Kernel execution in RTX2080 gets freezed, and cudaErrorIllegalAddress with nvprof

Hi,

I’m facing a really weird problem in my code. It was up and running 3 months ago, when I had CUDA 10.0. After updating to CUDA 10.1, nvprof is giving me a cudaErrorIllegalAddress where it was fine. Still, when using nvprof 10.0, it works fine. I don’t find any memory problems with cuda-memcheck. Executing the program is fine.

Moreover, I have configured a server with a RTX2080, same operating system (Ubuntu 18.04). Here, when I run the application, it just gets frozen at the first kernel execution and doesn’t go beyond (I have to kill the program with ctrl-c). With cuda-memcheck, the execution is also getting frozen. Both nvprof 10.0 and 10.1 are giving similar memory problems.

Any idea of what I am facing here?

Thank you very much,
Miguel

nvprof doesn’t report cudaErrorIllegalAddress.

Maybe your application is reporting that when you run it under nvprof.

You may be hitting a kernel timeout, if these GPUs are configured for X or being used for display.

Thanks for the answer.

Yes, sorry for my bad explanation, indeed it’s the application who is reporting the cudaErrorIllegalAddress, but only with nvprof and cuda-memcheck --tool synccheck, at a cudaMemCpy. If I run the application normally over the RTX2080, or even with cuda-memcheck or cuda-gdb, it gets stuck within the second kernel of the workflow. The GPU looks to work fine with CUDA samples and with old versions of our simulator.

But this is not happening with previous cards, where our current version works fine (eg K40, we recently tested a P100 with success too).

Our RTX2080’s are not being used for X, only the internal GPU.

Your observations are consistent with the presence of out-of-bounds memory accesses in your code.

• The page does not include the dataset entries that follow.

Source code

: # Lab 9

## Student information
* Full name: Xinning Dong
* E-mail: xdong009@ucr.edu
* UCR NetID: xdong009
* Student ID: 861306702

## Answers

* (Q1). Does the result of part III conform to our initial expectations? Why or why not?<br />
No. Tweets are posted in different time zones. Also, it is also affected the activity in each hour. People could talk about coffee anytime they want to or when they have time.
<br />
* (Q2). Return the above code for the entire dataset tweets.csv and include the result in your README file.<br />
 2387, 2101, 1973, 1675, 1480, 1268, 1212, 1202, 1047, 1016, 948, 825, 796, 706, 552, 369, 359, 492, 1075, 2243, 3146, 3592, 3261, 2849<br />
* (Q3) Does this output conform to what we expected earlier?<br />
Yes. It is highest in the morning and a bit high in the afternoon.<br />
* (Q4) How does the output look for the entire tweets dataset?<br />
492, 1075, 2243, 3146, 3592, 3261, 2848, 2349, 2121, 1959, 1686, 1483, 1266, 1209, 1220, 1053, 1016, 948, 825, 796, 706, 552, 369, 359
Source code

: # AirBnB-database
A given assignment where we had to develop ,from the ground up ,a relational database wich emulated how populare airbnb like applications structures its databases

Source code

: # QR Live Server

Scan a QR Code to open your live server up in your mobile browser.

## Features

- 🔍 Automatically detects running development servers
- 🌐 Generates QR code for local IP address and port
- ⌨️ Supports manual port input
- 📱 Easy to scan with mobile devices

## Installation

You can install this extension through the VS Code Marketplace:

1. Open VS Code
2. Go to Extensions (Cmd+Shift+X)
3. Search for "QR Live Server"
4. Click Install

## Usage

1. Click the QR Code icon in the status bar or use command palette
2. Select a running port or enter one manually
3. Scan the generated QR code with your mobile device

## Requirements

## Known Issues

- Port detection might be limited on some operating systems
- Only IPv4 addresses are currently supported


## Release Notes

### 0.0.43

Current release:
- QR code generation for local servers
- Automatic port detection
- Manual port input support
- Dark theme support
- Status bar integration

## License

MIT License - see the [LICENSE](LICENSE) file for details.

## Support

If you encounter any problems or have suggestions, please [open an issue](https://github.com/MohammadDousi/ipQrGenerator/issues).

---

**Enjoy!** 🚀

Not every out-of-bounds access will trigger an illegal address exception, only those that happen to fall outside of memory allocations made by the program, which typically have page granularity. This is very much analogous as to what happens on CPUs, where one needs a tight, byte-accurate checker like valgrind to find all out-of-bounds accesses, with most such accesses typically being undetectable by standard OS mechanisms.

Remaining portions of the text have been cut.